Developers were asked by the TCG insert their information, but haven't
done it so far. And I already asked two times to the dteam to put in
their own while we were discussing this but nobody has done it so far.
cheers
alessandra
Gordon, JC (John) wrote:
> Thanks Graeme, I knew this had been discussed at length but when
> speaking in a meeting one can't say, just follow this thread. I checked
> the wiki and it doesn't go into this detail. Jeremy needs the good
> summary you give.
>
> John
>
> -----Original Message-----
> From: Testbed Support for GridPP member institutes
> [mailto:[log in to unmask]] On Behalf Of Graeme Stewart
> Sent: 03 July 2007 17:27
> To: [log in to unmask]
> Subject: Re: UK input to tomorrow's WLCG GDB
>
> On 3 Jul 2007, at 16:29, Coles, J (Jeremy) wrote:
>
>> Dear All
>>
>> Tomorrow there is a GDB (happens monthly as I hope you know!) at CERN
>> with the following agenda:
>> http://indico.cern.ch/conferenceDisplay.py?confId=8485
>>
>> If you have any important issues that you would like raised/
>> discussed in
>> relation to any of these items (or others) please let me know. Current
>> items to be take up from the UK include:
>>
>> 1) Confirmation of experiment readiness to move to SL4
>>
>> 2) Confirmation that a well defined list of rpms required by the
>> experiments but not in the standard SL4 installation is available
>> (either as a list in the VO ID card for the experiment or as an
>> experiment meta-package).
>
> If ATLAS and LHCb say that they are ready to move on this then
> Glasgow are prepared to go early on this - perhaps at the end of this
> month.
>
> However, this will almost certainly be a big bang switch, not a
> gradual migration of worker nodes.
>
>> 3) To re-state that UK sites are generally opposed to running
>> glexec on
>> worker nodes (see this for background
>> http://www.sysadmin.hep.ac.uk/wiki/Glexec). I have requested more
>> information about specific objections via the T2 coordinators.
>
> Comments from an earlier email, with some clarifications (our
> position hasn't altered):
>
> Begin forwarded message:
>> We had a chat about glexec in our ScotGrid technical meeting
>> yesterday.
>>
>> Summary: it's unacceptable for glexec to be deployed with suid
>> privileges on our batch workers.
>>
>> The arguments have been made already on this thread, mainly by
>> Kostas so there's little point in running over them in great detail
>> again. However, briefly:
>>
>> 1. Edinburgh are integrating into a central university resource.

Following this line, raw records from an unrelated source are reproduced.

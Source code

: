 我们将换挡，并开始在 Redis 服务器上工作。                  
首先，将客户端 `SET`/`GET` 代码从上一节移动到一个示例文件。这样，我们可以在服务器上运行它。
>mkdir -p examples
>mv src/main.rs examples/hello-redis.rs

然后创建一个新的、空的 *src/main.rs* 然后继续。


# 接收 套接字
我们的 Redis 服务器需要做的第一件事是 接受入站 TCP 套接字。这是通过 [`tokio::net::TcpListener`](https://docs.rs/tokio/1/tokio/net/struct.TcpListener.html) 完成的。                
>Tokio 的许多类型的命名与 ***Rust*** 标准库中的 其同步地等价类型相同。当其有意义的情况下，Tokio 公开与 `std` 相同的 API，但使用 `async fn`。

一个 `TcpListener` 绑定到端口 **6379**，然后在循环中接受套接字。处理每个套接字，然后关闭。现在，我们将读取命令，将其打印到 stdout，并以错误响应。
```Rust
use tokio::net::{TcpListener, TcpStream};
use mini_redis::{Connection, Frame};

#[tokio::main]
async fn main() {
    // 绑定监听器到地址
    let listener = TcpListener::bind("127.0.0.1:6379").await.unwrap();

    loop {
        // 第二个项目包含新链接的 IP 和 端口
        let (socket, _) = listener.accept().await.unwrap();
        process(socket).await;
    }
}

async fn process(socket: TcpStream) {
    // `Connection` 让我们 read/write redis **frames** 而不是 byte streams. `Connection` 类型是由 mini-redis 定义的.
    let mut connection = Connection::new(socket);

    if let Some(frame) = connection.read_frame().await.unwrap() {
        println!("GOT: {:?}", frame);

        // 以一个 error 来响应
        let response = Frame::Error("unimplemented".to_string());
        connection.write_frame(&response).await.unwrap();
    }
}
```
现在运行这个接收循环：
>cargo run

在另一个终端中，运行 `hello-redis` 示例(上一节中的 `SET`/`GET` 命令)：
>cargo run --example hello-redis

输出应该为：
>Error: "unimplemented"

>> glexec would not be acceptable to the system team.
>
> So here we _cannot_ run glexec. It's not our choice...
>
>> 2. Glasgow do control their resource, but all suid binaries on the
>> batch workers are going to be turned off (sorry, no ping :-). We
>> don't have confidence in glexec.
>
> It's just a foolish thing to do, in our opinion. SUID binaries are a
> serious security risk. You just have to look at examples spread over
> the years (sudo, suidperl) to see that code which has been available
> for years can suddenly be discovered to be vulnerable. In addition,
> even if the code is audited now, what guarantee do we have that
> changes in the future won't open up attack vectors?
>
> Our opinion is that this is a problem of the VO's making (see 4).
>
>> 3. ...
>
> No longer an issue. glexec on the CE is different, because it's the
> gatekeeper code which is being executed (to get the job into the
> batch system), not the job payload. (A necessary evil here, we
> believe...)
>
>> 4. What we want from pilot jobs is _traceability_, i.e., a record
>> of who's payload was actually executed. Having glexec do suid
>> twiddles is a baroque and dangerous way of achieving this. We'd be
>> much happier with a query mechanism into the VO's job queue which
>> allowed us to look at who delivered the payload. Far simpler and
>> less dangerous, thanks. (Note, if the VOs insist on sending pilot
>> jobs and getting themselves into a traceability pickle then asking
>> sites to sort this mess by installing a suid binary for them is
>> laughable. We hold them responsible for their, collective, actions.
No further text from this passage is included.